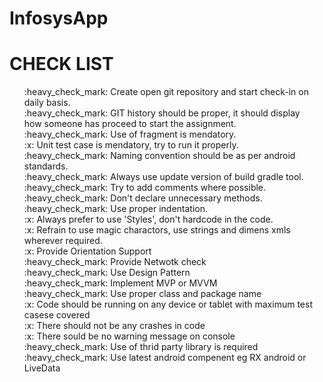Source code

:# InfosysApp

<h1>CHECK LIST</h1>
<ul style="list-style-type:none">
<li>:heavy_check_mark: Create open git repository and start check-in on daily basis.</li>
<li>:heavy_check_mark: GIT history should be proper, it should display how someone has proceed to start the assignment.</li>
<li>:heavy_check_mark: Use of fragment is mendatory.</li>
<li>:x: Unit test case is mendatory, try to run it properly.</li>
<li>:heavy_check_mark: Naming convention should be as per android standards.</li>
<li>:heavy_check_mark: Always use update version of build gradle tool.</li>
<li>:heavy_check_mark: Try to add comments where possible.</li>
<li>:heavy_check_mark: Don't declare unnecessary methods.</li>
<li>:heavy_check_mark: Use proper indentation.</li>
<li>:x: Always prefer to use 'Styles', don't hardcode in the code.</li>
<li>:x: Refrain to use magic charactors, use strings and dimens xmls wherever required.</li>
<li>:x: Provide Orientation Support</li>
<li>:heavy_check_mark: Provide Netwotk check</li>
<li>:heavy_check_mark: Use Design Pattern</li>
<li>:heavy_check_mark: Implement MVP or MVVM</li>
<li>:heavy_check_mark: Use proper class and package name</li>
<li>:x: Code should be running on any device or tablet with maximum test casese covered</li>
<li>:x: There should not be any crashes in code</li>
<li>:x: There sould be no warning message on console</li>
<li>:heavy_check_mark: Use of thrid party library is required</li>
<li>:heavy_check_mark: Use latest android compenent eg RX android or LiveData</li>
</ul>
##############################
- _PROBLEM REQUIREMENTS_
Using the data above, reproduce exactly the lines from the line that contains "<li>:x: Always prefer" through the line that contains "<li>:heavy_check_mark: Implement MVP", including both.

- _YOUR SOLUTION_
<li>:x: Always prefer to use 'Styles', don't hardcode in the code.</li>
<li>:x: Refrain to use magic charactors, use strings and dimens xmls wherever required.</li>
<li>:x: Provide Orientation Support</li>
<li>:heavy_check_mark: Provide Netwotk check</li>
<li>:heavy_check_mark: Use Design Pattern</li>
<li>:heavy_check_mark: Implement MVP or MVVM</li>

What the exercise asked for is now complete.